---------- Data for this exercise

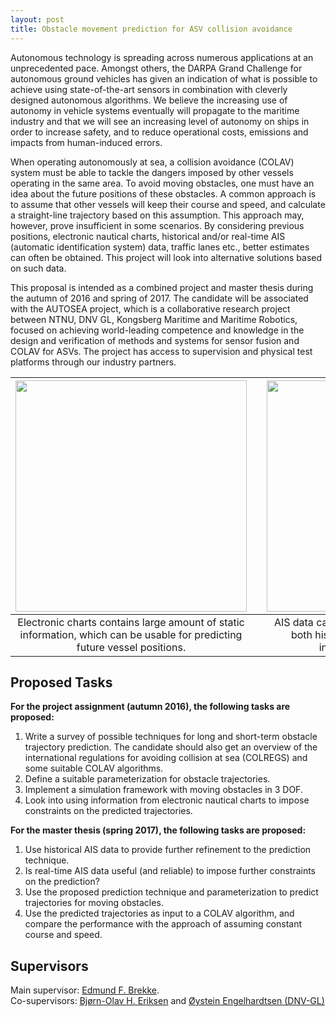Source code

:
 ```yaml
---
layout: post
title: Obstacle movement prediction for ASV collision avoidance
---
```

Autonomous technology is spreading across numerous applications at an unprecedented pace. Amongst others, the DARPA Grand Challenge for autonomous ground vehicles has given an indication of what is possible to achieve using state-of-the-art sensors in combination with cleverly designed autonomous algorithms. We believe the increasing use of autonomy in vehicle systems eventually will propagate to the maritime industry and that we will see an increasing level of autonomy on ships in order to increase safety, and to reduce operational costs, emissions and impacts from human-induced errors.

When operating autonomously at sea, a collision avoidance (COLAV) system must be able to tackle the dangers imposed by other vessels operating in the same area. To avoid moving obstacles, one must have an idea about the future positions of these obstacles. A common approach is to assume that other vessels will keep their course and speed, and calculate a straight-line trajectory based on this assumption. This approach may, however, prove insufficient in some scenarios. By considering previous positions, electronic nautical charts, historical and/or real-time AIS (automatic identification system) data, traffic lanes etc., better estimates can often be obtained. This project will look into alternative solutions based on such data.

This proposal is intended as a combined project and master thesis during the autumn of 2016 and spring of 2017. The candidate will be associated with the AUTOSEA project, which is a collaborative research project between NTNU, DNV GL, Kongsberg Maritime and Maritime Robotics, focused on achieving world-leading competence and knowledge in the design and verification of methods and systems for sensor fusion and COLAV for ASVs. The project has access to supervision and physical test platforms through our industry partners.

| <img src="{{site.url}}/assets/ECDISmap.jpg" width="370"> | | <img src="{{site.url}}/assets/aisMap.png" width="370"> |
|:---:| :---: |:---:|
| Electronic charts contains large amount of static information, which can be usable for predicting future vessel positions. | | AIS data can give additional information about both historical trajectories, and current intentions of other vessels. |

## Proposed Tasks
**For the project assignment (autumn 2016), the following tasks are proposed:**

1. Write a survey of possible techniques for long and short-term obstacle trajectory prediction. The candidate should also get an overview of the international regulations for avoiding collision at sea (COLREGS) and some suitable COLAV algorithms.
2. Define a suitable parameterization for obstacle trajectories.
3. Implement a simulation framework with moving obstacles in 3 DOF.
4. Look into using information from electronic nautical charts to impose constraints on the predicted trajectories.

**For the master thesis (spring 2017), the following tasks are proposed:**

1. Use historical AIS data to provide further refinement to the prediction technique.
2. Is real-time AIS data useful (and reliable) to impose further constraints on the prediction?
3. Use the proposed prediction technique and parameterization to predict trajectories for moving obstacles.
4. Use the predicted trajectories as input to a COLAV algorithm, and compare the performance with the approach of assuming constant course and speed.

## Supervisors 
Main supervisor: [Edmund F. Brekke](https://www.ntnu.no/ansatte/edmund.brekke). <br />
Co-supervisors: [Bjørn-Olav H. Eriksen](http://www.ntnu.no/ansatte/boerikse) and [Øystein Engelhardtsen (DNV-GL)](mailto:Oystein.Engelhardtsen@dnvgl.com)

--------------------

Return each line of the data that contains the string "suitable".

# Solution to this exercise
1. Write a survey of possible techniques for long and short-term obstacle trajectory prediction. The candidate should also get an overview of the international regulations for avoiding collision at sea (COLREGS) and some suitable COLAV algorithms.
2. Define a suitable parameterization for obstacle trajectories.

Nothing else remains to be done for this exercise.